Available records -
·····

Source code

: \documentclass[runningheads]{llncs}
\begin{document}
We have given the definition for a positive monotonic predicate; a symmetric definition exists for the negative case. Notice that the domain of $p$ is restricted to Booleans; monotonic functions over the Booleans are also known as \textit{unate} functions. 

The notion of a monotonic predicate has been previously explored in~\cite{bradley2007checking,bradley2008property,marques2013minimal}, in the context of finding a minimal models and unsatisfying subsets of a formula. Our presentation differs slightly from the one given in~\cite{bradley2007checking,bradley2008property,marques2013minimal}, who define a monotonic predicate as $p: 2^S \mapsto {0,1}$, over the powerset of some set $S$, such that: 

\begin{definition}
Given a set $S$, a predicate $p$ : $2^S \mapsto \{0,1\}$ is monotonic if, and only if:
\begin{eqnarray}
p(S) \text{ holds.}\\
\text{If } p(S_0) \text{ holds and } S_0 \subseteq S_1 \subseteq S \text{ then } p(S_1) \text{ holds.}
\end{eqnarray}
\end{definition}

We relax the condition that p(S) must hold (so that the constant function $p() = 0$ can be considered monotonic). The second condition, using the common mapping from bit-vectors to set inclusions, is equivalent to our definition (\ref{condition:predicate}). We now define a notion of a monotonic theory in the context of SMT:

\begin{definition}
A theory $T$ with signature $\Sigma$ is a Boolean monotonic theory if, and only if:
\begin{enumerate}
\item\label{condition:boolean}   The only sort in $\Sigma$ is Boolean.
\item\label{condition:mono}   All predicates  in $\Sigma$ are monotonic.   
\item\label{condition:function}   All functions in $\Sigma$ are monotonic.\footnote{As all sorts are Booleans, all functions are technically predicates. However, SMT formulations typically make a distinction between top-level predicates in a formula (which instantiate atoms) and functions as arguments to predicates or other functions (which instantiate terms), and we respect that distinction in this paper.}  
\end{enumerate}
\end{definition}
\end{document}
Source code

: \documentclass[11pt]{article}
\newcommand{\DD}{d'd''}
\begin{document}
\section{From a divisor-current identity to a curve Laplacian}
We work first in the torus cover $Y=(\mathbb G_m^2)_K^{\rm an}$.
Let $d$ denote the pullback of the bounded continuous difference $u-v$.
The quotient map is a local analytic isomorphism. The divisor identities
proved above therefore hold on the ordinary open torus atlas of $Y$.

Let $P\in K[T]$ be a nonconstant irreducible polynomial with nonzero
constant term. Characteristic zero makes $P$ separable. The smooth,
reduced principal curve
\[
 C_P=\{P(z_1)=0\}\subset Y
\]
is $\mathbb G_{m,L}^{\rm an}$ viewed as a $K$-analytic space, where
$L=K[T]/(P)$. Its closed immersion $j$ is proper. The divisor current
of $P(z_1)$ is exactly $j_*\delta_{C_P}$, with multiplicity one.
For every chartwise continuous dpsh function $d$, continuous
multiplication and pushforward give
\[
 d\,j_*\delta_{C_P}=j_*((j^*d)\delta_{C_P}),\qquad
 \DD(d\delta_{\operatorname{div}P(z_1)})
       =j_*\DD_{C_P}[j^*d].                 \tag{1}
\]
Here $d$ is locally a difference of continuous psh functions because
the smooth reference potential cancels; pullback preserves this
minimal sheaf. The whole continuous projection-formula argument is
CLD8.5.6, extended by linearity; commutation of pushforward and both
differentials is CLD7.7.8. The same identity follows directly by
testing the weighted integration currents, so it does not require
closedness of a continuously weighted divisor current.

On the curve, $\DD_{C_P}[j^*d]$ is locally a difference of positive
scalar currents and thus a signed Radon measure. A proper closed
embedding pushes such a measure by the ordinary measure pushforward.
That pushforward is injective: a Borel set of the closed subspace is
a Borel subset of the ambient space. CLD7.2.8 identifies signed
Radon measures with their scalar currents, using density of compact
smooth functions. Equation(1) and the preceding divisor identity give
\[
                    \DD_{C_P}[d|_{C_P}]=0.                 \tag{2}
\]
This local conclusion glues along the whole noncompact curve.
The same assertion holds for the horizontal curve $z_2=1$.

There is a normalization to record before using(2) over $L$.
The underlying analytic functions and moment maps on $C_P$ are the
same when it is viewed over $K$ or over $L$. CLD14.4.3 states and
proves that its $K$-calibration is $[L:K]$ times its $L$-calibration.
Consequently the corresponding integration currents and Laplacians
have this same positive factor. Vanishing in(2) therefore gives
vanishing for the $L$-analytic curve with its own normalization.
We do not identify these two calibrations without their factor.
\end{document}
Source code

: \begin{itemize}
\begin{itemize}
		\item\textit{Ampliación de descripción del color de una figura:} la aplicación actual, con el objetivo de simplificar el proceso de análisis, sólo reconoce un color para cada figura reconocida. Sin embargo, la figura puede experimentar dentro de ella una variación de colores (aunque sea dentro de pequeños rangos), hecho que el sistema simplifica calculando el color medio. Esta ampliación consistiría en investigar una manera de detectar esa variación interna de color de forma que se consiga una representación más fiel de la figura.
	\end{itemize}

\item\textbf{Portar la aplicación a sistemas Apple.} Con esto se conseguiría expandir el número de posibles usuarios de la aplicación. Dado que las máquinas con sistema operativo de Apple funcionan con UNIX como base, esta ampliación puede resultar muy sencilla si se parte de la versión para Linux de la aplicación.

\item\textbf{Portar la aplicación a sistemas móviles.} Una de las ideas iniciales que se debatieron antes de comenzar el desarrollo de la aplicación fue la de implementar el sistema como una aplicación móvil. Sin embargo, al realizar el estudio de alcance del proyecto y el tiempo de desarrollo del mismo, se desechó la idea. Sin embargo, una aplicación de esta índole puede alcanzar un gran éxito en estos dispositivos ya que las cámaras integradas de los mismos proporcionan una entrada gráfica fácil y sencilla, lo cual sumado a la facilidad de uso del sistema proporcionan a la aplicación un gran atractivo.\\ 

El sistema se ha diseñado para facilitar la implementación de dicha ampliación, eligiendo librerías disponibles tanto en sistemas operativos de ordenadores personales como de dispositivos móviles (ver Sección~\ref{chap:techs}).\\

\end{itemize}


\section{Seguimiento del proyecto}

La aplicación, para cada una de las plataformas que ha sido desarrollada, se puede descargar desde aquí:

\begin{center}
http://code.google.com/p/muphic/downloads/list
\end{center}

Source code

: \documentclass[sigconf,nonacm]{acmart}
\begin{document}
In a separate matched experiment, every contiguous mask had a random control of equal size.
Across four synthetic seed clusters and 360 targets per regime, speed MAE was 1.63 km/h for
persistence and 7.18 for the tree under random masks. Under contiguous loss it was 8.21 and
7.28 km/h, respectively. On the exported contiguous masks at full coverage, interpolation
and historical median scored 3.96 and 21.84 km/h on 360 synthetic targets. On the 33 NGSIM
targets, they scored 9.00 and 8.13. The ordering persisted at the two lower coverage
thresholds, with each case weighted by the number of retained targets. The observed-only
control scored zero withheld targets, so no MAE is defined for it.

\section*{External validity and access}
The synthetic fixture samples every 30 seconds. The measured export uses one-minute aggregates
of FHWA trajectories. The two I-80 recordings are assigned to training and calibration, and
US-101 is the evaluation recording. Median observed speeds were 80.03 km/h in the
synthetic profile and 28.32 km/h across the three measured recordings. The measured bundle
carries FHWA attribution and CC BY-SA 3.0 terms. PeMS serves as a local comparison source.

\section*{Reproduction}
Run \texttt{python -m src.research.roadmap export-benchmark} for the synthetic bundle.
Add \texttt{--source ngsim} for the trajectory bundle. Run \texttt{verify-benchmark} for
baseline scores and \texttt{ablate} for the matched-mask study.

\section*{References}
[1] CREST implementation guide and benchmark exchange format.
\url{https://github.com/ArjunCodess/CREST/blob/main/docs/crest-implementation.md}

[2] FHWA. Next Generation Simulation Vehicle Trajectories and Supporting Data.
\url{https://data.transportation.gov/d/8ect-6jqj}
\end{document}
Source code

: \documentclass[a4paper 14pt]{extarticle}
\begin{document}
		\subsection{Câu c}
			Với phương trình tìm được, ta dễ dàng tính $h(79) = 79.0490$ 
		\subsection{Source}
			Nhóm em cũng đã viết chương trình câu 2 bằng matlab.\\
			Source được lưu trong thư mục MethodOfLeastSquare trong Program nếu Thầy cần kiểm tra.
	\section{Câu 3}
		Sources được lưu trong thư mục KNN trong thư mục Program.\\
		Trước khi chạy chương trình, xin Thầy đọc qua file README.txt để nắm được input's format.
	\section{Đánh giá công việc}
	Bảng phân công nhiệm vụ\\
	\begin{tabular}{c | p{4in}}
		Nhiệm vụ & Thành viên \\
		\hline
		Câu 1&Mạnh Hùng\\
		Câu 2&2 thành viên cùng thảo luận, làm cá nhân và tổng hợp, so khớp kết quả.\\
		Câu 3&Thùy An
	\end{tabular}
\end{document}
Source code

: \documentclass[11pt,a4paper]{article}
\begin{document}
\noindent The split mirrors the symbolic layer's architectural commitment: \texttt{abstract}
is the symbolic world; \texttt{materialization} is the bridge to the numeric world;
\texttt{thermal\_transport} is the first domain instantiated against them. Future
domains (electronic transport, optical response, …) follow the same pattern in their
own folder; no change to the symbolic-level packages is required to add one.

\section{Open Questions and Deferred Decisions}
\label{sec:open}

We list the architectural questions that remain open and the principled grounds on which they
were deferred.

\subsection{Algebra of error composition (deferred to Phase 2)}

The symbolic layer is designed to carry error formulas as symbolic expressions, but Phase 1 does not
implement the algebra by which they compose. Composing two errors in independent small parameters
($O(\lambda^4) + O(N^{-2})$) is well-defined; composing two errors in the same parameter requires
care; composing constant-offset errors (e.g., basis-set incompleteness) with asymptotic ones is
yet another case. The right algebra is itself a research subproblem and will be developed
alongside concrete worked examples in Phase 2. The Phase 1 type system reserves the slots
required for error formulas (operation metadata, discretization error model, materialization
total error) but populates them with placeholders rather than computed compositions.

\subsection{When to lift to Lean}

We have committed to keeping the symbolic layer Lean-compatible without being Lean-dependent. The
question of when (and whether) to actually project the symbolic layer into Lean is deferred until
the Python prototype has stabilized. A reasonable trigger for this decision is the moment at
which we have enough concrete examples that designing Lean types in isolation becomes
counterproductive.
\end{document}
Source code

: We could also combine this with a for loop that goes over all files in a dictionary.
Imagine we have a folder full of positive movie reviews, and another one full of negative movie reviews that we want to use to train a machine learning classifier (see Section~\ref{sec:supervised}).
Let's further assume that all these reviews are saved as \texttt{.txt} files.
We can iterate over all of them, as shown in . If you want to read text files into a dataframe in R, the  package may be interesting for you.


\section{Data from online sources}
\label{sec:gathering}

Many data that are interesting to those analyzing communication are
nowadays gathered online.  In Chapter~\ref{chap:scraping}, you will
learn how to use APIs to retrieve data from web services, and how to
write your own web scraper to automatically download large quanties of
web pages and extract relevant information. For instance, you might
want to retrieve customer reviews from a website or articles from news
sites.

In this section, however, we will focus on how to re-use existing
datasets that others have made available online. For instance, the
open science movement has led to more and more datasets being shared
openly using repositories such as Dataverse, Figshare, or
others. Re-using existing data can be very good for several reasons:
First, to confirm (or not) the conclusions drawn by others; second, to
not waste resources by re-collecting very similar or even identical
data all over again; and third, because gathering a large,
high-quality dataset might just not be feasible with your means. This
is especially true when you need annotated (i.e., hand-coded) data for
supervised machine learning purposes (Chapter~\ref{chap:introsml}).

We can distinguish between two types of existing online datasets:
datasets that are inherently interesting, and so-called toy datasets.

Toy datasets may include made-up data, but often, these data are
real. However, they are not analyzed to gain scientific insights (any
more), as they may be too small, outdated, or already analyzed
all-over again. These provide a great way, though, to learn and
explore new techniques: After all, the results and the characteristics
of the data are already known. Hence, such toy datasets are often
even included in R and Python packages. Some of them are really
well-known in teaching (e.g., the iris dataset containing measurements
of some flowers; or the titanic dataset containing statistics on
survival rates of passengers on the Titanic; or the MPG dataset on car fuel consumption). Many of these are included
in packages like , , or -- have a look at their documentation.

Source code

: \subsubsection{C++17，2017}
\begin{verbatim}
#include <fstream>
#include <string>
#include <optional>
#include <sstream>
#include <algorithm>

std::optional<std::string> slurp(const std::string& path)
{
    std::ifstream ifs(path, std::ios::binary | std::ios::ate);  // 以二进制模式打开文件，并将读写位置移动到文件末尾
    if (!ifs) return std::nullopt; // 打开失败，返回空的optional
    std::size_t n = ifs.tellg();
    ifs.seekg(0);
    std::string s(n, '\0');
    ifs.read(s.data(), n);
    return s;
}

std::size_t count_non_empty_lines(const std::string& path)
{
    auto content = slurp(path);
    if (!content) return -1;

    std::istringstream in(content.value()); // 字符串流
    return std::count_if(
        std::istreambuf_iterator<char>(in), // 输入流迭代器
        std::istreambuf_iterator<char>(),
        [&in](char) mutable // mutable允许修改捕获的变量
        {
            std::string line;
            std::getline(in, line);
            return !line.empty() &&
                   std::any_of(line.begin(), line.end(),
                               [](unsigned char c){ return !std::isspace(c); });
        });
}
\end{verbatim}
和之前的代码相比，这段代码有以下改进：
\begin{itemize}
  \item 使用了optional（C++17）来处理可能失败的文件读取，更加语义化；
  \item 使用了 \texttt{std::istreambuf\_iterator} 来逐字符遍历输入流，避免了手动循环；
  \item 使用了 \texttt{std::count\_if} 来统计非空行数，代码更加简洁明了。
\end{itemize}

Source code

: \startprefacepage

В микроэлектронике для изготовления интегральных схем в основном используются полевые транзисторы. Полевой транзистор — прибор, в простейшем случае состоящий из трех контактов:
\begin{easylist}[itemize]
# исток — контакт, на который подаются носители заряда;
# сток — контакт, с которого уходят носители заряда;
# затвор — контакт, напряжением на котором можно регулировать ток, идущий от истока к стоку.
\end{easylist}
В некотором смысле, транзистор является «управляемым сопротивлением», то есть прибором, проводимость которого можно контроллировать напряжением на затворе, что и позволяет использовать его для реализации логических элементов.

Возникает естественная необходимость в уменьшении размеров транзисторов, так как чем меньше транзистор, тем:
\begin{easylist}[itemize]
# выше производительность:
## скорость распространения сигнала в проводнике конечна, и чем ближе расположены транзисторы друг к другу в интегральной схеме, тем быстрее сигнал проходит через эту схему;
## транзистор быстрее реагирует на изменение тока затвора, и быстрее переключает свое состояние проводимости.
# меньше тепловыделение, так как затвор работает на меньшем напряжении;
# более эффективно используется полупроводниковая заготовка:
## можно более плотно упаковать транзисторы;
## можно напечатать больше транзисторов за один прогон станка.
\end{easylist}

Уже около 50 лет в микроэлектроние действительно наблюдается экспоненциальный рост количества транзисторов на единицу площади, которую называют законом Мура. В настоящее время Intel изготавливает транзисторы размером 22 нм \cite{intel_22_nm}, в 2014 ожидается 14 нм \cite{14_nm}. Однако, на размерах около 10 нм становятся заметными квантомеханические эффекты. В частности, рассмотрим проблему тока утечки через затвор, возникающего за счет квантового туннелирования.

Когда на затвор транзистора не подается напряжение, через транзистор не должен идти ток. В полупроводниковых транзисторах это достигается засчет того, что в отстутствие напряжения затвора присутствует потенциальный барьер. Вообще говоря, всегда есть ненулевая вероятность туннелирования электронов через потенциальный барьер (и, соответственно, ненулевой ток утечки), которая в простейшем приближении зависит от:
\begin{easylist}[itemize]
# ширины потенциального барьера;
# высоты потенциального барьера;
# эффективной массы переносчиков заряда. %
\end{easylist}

·····

Problem requirements -
Scan the material above for lines holding the string "types" and copy those lines.

Answer section -
which we have enough concrete examples that designing Lean types in isolation becomes
We can distinguish between two types of existing online datasets:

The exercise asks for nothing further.